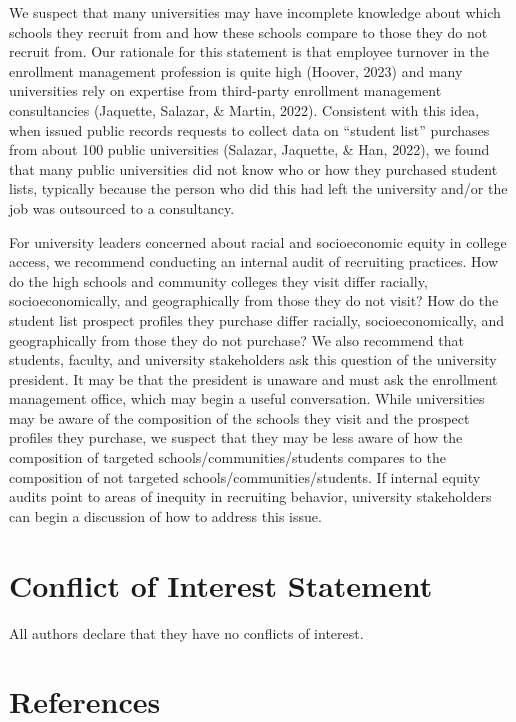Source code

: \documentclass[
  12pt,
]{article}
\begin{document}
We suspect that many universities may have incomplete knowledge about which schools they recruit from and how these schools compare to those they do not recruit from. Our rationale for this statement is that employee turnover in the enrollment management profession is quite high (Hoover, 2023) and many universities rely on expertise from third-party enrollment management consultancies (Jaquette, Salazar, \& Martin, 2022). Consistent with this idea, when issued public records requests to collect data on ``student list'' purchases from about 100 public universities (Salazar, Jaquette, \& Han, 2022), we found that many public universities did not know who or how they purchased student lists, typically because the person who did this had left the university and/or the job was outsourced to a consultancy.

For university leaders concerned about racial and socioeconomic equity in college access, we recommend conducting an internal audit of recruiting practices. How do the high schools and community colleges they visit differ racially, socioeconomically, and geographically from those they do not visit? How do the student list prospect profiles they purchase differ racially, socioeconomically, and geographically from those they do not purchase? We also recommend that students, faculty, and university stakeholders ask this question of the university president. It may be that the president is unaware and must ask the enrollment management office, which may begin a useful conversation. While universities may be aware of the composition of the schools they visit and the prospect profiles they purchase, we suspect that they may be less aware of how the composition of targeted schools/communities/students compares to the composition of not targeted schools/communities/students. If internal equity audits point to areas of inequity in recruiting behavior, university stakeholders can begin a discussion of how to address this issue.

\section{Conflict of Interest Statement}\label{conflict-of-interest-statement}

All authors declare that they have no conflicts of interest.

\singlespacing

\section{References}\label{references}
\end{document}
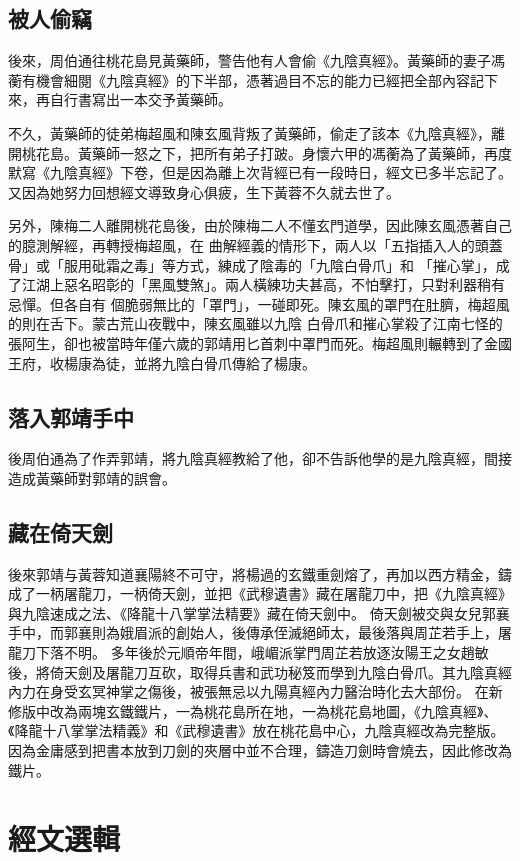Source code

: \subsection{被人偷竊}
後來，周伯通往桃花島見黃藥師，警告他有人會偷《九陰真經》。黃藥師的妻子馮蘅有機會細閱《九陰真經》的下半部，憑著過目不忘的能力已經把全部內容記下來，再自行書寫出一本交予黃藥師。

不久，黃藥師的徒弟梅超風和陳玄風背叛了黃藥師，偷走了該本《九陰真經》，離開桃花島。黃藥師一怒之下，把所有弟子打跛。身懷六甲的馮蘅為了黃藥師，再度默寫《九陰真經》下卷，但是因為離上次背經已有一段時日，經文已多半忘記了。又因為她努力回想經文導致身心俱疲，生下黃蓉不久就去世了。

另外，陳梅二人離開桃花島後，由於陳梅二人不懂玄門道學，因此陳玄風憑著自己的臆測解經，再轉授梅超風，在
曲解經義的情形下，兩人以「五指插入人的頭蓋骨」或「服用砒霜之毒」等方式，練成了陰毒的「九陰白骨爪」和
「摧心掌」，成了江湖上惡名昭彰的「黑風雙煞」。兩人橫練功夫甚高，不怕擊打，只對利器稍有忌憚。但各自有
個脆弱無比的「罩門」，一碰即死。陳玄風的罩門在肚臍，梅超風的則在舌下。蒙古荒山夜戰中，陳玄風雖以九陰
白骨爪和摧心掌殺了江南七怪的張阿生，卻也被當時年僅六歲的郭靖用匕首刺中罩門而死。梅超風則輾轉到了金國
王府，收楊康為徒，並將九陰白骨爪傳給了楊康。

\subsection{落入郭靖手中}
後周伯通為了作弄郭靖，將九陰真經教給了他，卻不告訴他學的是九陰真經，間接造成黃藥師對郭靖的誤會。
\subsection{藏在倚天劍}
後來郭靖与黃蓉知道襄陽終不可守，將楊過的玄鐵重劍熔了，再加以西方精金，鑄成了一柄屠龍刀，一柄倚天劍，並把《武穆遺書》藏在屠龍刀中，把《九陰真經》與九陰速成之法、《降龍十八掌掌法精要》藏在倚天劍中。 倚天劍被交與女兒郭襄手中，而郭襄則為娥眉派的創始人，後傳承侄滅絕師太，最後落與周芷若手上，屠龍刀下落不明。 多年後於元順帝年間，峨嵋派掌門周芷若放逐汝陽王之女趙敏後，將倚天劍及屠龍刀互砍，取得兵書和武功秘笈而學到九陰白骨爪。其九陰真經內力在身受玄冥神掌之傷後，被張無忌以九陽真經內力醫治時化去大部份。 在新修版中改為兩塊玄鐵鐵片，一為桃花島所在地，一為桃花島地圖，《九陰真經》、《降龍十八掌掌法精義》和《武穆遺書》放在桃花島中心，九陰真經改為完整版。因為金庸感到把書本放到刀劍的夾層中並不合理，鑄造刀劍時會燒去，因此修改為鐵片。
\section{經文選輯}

··········

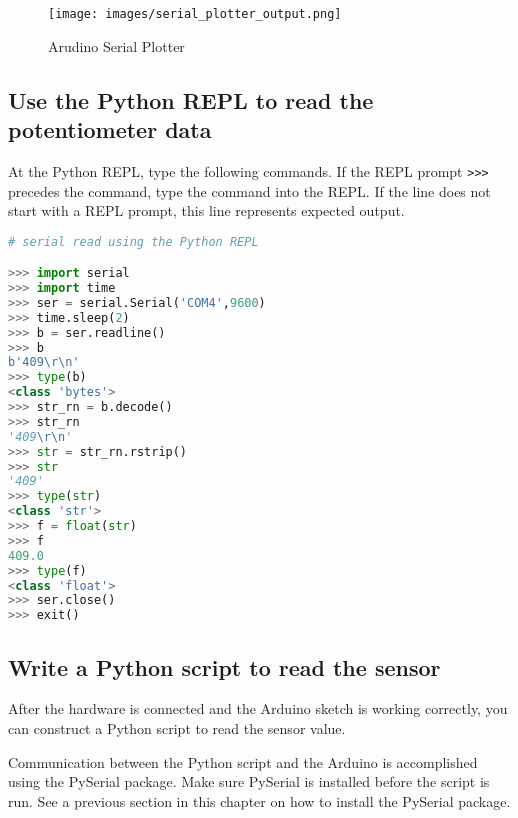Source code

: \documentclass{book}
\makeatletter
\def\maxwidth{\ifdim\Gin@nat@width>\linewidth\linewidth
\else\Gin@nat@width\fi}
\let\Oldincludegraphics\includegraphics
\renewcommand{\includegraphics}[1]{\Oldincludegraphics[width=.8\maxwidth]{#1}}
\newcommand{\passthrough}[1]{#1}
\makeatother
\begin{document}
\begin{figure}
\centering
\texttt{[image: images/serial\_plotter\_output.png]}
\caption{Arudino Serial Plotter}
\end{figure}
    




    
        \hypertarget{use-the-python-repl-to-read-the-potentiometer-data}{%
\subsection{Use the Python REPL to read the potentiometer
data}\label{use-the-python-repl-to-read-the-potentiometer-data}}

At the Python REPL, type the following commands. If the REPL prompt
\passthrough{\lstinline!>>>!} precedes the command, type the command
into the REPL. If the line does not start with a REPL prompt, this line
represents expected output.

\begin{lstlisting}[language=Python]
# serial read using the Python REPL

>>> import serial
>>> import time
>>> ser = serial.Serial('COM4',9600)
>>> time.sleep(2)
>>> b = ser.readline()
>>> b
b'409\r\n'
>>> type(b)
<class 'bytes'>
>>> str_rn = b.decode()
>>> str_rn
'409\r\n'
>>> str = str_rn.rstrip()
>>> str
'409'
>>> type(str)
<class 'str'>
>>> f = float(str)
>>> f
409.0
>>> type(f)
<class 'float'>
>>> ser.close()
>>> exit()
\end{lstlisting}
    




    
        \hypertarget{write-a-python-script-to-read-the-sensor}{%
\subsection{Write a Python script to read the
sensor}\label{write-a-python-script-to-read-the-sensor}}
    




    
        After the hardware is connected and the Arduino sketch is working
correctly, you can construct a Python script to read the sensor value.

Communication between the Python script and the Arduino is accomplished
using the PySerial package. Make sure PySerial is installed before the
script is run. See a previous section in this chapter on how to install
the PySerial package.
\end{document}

··········

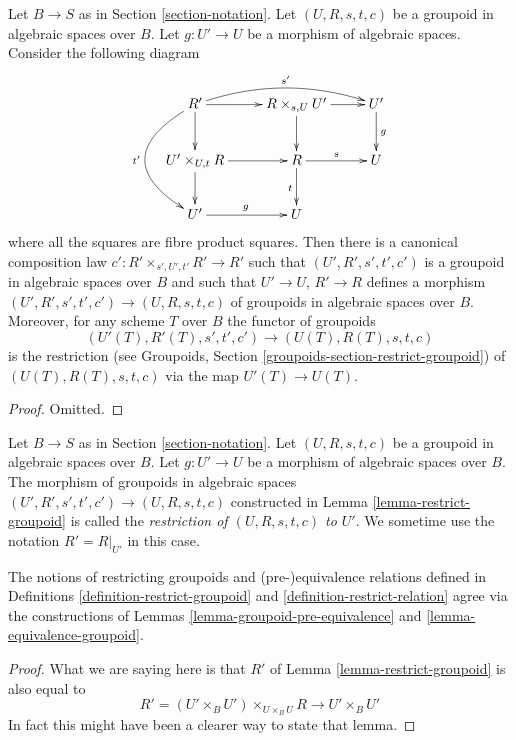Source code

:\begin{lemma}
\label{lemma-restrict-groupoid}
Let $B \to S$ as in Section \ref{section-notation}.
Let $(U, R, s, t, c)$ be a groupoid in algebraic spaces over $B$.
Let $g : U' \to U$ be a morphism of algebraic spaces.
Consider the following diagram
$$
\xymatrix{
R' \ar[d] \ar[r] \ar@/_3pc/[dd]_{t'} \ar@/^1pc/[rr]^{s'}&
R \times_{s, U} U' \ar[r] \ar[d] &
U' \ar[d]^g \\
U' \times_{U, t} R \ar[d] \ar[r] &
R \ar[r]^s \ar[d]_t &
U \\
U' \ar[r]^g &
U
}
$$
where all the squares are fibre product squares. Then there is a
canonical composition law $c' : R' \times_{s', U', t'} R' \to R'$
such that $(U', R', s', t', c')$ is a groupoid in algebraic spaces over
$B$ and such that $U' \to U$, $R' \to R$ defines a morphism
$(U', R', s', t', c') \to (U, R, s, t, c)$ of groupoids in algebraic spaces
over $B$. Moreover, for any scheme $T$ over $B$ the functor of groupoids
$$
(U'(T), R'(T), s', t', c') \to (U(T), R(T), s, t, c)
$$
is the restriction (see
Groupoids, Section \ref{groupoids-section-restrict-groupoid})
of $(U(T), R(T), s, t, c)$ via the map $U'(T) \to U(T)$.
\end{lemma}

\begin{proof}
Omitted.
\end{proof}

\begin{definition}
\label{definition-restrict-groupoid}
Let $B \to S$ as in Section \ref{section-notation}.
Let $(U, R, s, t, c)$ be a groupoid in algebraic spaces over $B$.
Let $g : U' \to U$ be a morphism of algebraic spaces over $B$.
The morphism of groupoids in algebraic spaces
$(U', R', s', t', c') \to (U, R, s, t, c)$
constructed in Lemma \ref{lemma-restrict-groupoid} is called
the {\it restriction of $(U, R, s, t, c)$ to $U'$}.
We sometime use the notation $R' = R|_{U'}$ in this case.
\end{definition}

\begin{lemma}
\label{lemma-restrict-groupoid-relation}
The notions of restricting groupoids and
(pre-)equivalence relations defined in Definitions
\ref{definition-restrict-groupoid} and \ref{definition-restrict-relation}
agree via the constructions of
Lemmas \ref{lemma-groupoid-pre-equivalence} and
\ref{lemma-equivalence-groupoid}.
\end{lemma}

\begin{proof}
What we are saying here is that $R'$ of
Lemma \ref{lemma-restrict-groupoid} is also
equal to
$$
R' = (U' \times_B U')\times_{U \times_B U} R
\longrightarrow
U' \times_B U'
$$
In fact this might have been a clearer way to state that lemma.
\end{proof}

··········

> Task: Read through the records above and copy the lines that contain "passthrough".

> Task solution:
\newcommand{\passthrough}[1]{#1}
\passthrough{\lstinline!>>>!} precedes the command, type the command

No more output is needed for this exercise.